Work item ::
Copy each line of the entries below that contains the string "cluster".

[Saved data entries]
══════════════════════════════
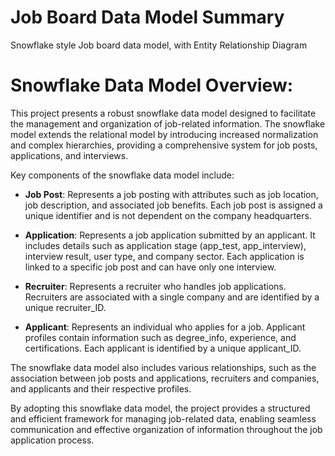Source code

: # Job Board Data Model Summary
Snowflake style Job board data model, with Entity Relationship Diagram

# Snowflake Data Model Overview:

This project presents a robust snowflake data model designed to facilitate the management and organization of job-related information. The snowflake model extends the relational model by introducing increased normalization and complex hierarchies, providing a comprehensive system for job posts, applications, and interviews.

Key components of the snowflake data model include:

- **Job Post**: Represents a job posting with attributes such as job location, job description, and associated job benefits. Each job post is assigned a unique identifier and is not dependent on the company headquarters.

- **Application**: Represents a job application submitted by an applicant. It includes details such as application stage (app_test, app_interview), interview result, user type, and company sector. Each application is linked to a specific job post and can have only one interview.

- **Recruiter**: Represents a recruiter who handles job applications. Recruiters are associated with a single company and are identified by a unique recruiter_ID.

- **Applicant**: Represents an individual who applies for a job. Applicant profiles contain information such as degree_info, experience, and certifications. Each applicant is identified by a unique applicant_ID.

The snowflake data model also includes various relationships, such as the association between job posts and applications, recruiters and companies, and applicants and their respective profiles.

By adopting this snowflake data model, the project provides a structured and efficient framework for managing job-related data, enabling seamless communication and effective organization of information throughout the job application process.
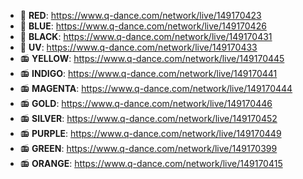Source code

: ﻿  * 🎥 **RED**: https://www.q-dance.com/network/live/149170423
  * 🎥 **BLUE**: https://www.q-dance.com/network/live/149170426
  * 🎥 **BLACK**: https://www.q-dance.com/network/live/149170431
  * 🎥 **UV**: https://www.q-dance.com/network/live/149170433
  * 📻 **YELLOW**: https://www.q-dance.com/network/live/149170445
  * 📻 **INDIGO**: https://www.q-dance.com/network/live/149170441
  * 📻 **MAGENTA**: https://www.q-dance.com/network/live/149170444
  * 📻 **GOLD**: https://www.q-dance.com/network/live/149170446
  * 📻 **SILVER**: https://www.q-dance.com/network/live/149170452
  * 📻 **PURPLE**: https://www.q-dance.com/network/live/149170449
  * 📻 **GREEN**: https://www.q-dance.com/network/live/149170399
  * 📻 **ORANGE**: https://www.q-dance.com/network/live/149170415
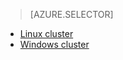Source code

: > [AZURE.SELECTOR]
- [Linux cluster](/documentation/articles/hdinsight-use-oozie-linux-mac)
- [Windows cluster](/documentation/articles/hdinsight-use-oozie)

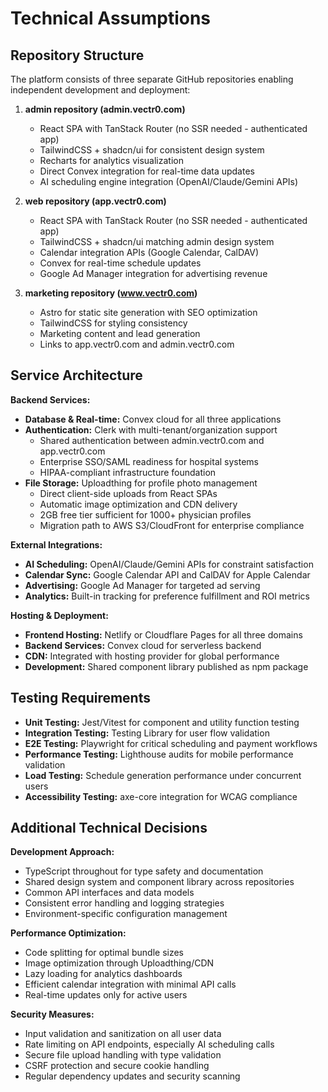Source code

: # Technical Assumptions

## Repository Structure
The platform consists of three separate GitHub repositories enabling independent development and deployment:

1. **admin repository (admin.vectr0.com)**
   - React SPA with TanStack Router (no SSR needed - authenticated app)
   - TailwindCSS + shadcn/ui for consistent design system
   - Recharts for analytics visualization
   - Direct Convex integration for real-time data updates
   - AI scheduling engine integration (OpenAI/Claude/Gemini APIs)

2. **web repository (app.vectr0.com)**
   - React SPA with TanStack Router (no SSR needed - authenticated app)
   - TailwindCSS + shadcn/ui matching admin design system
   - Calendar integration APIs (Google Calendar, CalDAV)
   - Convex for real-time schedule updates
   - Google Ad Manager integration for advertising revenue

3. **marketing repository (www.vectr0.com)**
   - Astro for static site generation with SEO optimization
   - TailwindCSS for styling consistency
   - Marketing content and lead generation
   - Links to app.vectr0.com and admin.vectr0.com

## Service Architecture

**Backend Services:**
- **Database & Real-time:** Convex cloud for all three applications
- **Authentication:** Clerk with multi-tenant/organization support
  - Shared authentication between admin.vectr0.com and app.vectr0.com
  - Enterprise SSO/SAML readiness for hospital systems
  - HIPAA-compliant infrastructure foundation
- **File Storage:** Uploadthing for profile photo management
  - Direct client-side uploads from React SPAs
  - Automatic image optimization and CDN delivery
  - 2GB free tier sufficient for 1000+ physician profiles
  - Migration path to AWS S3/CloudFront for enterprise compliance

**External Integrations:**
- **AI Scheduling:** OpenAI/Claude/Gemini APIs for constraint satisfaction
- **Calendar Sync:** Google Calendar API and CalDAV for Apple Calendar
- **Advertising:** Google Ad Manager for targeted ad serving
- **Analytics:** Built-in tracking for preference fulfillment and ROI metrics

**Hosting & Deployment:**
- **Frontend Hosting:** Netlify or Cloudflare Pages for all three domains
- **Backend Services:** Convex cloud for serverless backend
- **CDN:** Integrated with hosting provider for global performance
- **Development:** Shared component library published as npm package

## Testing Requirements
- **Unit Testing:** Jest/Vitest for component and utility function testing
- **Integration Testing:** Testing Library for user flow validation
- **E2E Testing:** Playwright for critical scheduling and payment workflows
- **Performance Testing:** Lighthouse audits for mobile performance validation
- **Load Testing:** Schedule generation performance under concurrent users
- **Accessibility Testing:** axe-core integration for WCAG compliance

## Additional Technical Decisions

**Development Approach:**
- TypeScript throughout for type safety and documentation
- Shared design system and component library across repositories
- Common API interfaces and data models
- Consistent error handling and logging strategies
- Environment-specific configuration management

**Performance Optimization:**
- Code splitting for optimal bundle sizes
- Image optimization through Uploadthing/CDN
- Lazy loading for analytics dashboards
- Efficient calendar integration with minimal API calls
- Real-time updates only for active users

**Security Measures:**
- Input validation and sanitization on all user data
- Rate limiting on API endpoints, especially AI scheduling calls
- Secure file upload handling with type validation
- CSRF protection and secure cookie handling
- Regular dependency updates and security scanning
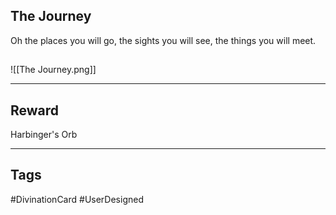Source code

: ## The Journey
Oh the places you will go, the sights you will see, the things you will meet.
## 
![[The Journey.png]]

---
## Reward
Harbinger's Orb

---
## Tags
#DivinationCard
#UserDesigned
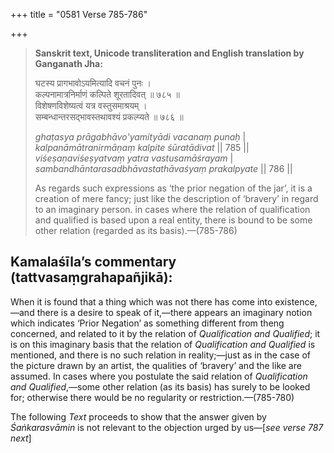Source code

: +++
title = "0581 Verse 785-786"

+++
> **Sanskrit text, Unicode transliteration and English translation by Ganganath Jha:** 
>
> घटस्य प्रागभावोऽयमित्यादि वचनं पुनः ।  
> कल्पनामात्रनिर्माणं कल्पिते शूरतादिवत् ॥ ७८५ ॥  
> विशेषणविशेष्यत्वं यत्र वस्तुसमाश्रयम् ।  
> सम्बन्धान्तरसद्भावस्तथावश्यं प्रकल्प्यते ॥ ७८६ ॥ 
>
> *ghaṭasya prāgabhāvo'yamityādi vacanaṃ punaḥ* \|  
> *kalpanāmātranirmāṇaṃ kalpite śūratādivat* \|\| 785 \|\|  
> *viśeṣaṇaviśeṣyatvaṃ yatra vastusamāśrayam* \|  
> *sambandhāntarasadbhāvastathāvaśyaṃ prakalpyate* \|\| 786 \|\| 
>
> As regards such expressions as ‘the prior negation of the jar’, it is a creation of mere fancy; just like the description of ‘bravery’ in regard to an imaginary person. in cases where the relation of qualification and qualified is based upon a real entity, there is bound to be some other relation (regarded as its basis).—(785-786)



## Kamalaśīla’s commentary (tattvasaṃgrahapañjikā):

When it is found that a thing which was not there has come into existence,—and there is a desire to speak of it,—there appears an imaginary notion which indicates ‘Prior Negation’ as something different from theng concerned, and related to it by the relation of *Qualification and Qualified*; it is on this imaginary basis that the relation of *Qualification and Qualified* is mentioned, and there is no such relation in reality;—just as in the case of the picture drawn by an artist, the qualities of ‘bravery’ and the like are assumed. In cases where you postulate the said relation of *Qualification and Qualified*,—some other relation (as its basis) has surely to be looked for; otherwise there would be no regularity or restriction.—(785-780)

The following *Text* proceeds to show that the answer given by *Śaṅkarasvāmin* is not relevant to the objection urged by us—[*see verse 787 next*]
══════════════════════════════
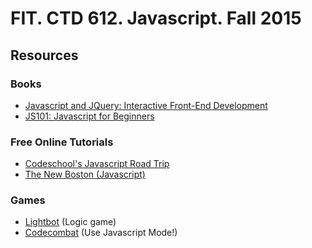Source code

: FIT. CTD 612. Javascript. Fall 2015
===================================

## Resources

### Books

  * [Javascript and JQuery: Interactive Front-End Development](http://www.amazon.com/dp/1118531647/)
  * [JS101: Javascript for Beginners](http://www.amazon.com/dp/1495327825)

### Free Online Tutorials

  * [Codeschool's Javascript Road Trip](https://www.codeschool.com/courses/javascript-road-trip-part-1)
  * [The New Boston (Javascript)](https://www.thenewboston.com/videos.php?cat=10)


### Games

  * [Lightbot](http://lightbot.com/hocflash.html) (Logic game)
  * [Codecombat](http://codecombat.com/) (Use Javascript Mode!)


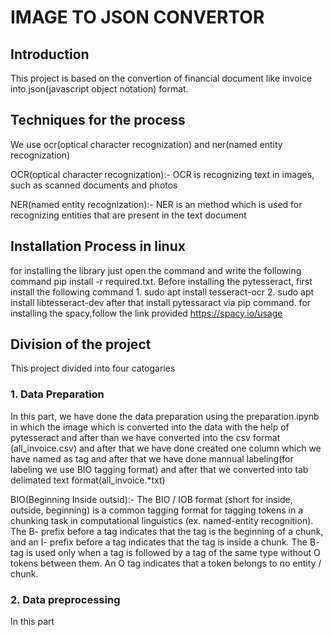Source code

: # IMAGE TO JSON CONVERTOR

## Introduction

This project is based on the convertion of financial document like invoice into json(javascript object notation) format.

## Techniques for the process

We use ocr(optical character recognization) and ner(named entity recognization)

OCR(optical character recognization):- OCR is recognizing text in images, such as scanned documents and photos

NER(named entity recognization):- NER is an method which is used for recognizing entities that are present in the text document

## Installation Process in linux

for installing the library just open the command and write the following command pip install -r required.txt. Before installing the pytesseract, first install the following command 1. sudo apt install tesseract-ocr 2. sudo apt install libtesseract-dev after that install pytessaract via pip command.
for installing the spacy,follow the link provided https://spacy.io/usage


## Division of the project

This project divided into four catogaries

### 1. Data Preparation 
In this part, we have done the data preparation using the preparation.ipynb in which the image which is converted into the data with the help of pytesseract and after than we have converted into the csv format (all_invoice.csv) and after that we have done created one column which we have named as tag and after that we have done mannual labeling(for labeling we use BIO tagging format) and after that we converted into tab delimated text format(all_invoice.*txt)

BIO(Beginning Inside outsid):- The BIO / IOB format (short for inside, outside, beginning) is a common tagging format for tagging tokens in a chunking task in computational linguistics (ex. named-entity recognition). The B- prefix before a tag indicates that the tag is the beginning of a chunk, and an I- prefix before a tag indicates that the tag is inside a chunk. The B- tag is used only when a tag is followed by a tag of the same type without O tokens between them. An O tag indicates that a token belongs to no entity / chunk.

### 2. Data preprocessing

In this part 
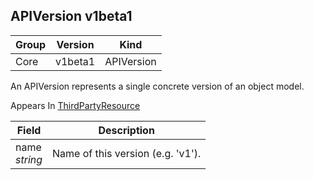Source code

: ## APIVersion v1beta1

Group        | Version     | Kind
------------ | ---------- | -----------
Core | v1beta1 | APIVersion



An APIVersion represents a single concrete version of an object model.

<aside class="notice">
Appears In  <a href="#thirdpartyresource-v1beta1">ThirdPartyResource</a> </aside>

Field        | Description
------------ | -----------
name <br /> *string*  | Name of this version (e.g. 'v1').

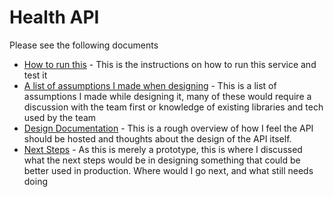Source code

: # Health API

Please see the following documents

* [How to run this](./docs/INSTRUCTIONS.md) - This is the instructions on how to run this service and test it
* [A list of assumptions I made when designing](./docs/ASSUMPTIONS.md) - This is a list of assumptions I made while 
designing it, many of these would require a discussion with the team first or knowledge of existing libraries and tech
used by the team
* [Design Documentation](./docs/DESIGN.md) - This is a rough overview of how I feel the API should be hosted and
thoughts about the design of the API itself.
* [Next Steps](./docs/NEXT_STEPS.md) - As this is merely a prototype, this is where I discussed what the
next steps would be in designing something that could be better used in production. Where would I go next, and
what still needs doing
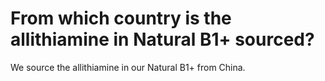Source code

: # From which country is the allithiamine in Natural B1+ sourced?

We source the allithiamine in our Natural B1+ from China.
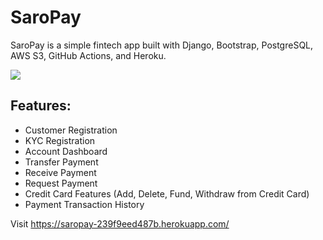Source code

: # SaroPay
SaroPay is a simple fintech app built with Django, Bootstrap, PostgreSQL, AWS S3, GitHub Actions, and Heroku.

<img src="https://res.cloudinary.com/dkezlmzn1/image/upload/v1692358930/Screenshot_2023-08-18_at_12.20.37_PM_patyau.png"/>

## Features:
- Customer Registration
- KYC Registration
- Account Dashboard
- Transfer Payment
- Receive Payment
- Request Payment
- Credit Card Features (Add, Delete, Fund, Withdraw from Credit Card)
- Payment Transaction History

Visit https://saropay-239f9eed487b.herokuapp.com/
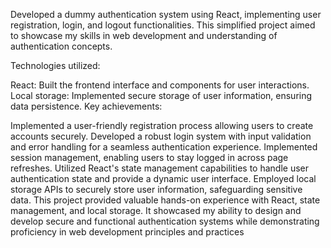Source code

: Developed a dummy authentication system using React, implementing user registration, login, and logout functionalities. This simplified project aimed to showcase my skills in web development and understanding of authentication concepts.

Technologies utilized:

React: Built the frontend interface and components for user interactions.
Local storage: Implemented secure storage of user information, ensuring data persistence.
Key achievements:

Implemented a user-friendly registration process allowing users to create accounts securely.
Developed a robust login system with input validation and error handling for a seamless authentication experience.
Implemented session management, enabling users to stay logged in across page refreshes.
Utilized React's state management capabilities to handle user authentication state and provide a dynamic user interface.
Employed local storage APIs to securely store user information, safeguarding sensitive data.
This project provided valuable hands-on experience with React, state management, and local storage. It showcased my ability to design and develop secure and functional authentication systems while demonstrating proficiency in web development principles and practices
══════════════════════════════
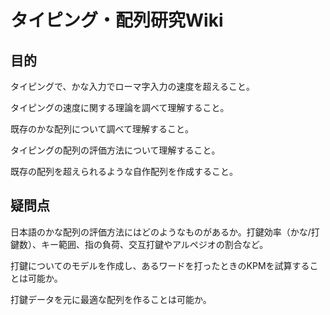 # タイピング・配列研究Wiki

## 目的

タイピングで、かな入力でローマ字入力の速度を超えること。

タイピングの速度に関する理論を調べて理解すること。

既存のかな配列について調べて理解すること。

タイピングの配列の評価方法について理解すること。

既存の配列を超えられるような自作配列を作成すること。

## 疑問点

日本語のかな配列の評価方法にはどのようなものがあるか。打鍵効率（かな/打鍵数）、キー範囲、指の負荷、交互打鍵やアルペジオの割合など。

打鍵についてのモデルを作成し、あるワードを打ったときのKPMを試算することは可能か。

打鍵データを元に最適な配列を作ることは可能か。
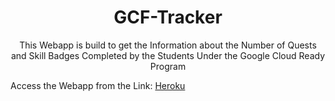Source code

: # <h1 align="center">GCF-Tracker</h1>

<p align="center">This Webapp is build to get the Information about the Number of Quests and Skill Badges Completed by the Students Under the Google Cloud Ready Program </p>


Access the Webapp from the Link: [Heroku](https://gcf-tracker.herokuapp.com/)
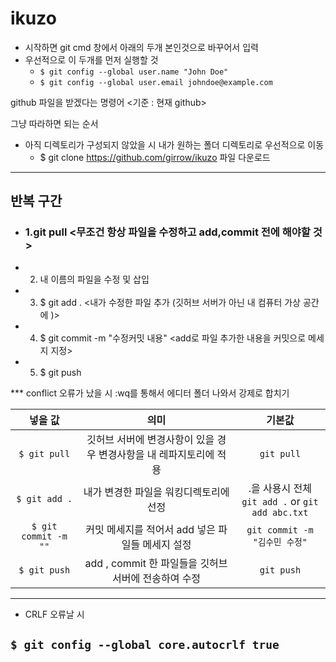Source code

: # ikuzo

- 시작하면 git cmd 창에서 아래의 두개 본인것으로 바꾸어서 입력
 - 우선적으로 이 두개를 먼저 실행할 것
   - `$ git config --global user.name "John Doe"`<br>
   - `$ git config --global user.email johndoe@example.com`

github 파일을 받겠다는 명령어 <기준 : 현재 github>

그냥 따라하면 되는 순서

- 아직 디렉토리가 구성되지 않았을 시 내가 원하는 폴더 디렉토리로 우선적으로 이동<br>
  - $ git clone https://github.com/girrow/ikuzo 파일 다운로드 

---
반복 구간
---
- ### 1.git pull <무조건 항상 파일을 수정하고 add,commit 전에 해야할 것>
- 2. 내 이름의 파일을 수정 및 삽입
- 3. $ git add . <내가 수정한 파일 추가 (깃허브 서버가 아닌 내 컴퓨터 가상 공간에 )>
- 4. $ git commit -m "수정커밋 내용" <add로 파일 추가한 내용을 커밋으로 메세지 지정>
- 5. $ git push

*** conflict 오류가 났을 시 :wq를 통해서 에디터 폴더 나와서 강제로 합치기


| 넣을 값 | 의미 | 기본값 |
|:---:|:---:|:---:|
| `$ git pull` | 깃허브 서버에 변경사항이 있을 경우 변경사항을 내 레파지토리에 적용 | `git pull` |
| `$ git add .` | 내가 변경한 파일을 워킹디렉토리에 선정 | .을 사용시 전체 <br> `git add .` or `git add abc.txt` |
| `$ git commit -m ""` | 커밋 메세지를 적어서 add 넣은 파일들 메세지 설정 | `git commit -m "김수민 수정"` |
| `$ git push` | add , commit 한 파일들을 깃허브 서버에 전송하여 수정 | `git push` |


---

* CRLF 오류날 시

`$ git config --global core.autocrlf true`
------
══════════════════════════════
Result ::
- [Linux cluster](/documentation/articles/hdinsight-use-oozie-linux-mac)
- [Windows cluster](/documentation/articles/hdinsight-use-oozie)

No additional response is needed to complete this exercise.